Address for correspondence: Tommi Vasankari, M.D., Ph.D., UKK Institute for Health Promotion Research, Box 30, 33501 Tampere, Finland; E-mail: email@example.com.
Submitted for publication April 2011.
Accepted for publication September 2011.
Obesity is a constantly increasing problem, especially in the Western world (22). Today, more than 1.6 billion people are overweight, and 400 million people are obese; and these numbers are predicted to grow to 2.3 billion overweight and 700 million obese people by the year 2015 (32). Obesity is known to be accompanied by an atherogenic lipid profile, insulin resistance, and the metabolic syndrome, leading to development of cardiovascular disease (11,26).
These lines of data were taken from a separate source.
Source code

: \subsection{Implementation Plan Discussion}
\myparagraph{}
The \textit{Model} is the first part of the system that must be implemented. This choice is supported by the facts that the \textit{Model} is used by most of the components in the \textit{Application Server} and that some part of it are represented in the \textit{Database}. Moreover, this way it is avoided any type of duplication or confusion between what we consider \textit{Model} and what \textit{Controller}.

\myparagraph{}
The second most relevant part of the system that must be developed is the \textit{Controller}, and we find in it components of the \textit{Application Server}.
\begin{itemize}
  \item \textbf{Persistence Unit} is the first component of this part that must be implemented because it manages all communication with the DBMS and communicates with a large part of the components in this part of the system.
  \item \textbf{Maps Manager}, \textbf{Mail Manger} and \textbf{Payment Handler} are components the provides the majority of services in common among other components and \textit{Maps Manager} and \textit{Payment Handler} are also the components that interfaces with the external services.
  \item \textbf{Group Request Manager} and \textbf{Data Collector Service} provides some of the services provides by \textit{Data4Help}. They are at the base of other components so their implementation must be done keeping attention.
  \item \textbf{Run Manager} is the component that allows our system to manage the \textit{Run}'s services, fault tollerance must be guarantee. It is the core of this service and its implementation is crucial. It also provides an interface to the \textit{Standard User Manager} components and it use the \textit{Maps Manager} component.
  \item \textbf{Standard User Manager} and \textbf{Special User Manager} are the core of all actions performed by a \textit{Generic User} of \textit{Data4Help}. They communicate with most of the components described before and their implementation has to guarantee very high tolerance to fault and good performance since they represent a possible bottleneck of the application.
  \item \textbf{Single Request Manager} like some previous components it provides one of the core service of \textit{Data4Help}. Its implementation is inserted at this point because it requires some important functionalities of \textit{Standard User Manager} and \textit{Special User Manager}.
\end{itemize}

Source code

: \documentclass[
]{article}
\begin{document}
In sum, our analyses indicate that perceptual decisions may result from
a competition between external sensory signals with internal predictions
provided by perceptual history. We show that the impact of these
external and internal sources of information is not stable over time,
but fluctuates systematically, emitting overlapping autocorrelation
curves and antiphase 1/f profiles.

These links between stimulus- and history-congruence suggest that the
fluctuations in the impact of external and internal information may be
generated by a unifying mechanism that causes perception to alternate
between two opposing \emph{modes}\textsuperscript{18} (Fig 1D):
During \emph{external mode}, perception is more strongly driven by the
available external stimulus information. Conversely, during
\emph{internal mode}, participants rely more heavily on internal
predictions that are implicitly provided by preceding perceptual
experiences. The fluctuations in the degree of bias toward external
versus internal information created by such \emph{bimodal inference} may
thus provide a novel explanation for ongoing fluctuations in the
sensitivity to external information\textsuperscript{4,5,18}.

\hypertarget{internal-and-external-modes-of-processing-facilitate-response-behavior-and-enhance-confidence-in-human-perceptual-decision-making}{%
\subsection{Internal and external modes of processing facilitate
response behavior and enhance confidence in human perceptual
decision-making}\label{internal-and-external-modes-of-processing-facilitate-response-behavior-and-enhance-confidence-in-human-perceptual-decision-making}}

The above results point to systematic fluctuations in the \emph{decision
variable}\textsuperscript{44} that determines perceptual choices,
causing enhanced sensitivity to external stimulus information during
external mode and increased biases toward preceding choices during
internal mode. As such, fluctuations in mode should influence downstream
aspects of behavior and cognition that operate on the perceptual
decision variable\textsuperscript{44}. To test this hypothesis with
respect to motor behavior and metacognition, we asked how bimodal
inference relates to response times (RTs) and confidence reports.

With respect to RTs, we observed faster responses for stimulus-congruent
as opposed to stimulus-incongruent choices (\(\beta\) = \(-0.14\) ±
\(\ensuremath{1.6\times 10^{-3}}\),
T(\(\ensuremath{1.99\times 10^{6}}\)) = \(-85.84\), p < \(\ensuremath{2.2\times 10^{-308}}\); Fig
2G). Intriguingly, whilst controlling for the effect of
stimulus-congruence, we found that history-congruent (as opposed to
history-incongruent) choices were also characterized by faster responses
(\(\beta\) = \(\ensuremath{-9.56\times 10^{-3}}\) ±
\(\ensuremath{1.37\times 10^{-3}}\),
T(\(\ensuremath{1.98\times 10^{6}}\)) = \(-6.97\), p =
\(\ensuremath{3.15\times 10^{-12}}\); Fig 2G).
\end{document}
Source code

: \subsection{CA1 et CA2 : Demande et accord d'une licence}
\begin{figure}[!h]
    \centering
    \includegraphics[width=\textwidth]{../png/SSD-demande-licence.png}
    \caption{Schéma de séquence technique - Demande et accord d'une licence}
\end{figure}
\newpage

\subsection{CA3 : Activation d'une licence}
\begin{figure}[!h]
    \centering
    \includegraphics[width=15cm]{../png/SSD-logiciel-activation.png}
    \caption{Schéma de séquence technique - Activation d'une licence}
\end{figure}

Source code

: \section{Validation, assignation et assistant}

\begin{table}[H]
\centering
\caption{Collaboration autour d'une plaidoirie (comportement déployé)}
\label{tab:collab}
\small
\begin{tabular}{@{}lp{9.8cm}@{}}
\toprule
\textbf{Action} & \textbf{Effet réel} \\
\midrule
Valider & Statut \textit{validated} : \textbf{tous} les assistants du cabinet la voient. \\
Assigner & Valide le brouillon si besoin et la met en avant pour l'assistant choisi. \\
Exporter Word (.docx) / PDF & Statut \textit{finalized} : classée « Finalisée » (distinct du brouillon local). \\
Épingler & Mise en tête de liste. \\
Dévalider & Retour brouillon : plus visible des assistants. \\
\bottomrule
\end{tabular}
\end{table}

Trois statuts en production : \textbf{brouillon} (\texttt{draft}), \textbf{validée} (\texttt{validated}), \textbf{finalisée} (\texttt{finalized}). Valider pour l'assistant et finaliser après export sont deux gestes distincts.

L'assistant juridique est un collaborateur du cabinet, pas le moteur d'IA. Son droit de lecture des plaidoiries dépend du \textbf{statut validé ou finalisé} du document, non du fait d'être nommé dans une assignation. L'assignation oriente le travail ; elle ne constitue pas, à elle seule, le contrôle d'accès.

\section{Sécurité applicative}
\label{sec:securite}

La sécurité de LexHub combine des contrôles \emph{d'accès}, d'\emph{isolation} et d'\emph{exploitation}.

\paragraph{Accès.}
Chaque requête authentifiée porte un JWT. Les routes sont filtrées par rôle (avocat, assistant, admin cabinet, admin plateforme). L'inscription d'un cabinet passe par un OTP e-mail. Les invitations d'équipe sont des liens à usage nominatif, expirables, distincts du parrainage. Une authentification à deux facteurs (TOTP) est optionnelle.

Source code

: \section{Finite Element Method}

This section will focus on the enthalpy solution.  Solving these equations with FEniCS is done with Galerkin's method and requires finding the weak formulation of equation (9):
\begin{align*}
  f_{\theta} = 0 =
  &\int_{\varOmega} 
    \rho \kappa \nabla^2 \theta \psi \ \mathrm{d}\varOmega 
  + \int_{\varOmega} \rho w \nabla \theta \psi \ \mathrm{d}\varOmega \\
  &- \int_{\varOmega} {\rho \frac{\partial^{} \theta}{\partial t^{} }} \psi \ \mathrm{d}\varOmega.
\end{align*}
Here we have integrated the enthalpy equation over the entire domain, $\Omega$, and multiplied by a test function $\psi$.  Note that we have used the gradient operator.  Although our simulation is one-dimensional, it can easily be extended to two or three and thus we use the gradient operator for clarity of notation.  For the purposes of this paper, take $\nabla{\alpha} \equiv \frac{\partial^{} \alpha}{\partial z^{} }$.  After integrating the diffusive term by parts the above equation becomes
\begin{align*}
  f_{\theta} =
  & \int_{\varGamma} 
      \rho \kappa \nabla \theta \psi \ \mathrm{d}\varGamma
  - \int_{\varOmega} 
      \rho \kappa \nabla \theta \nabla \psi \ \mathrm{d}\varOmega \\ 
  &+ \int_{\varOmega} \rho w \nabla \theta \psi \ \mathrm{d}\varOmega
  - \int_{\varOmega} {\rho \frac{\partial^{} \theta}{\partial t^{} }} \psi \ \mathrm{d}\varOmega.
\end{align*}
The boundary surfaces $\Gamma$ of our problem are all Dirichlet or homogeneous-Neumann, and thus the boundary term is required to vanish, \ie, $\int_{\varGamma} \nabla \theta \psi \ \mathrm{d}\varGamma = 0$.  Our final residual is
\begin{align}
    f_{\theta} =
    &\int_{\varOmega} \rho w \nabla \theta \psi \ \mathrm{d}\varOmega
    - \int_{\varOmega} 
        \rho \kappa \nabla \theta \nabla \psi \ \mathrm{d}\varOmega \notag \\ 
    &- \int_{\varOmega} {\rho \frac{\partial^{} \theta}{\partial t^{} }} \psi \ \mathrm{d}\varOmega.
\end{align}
Oxidized LDL (ox-LDL) is a significant cardiovascular risk factor (4,20,27) and is also known to be associated with obesity (20,21). We have earlier found that the reduction of ox-LDL lipids can be achieved through weight reduction and physical activity intervention (18,28,29). The favorable ox-LDL levels were maintained after successful weight maintenance (2 yr), whereas weight regain caused the concentration of ox-LDL to increase again (18). Previous studies have shown that exercise intervention can effectively reduce obesity (25) and an epidemiological study conducted in the United States suggests that good cardiorespiratory fitness lowers the risk of all-cause mortality (7).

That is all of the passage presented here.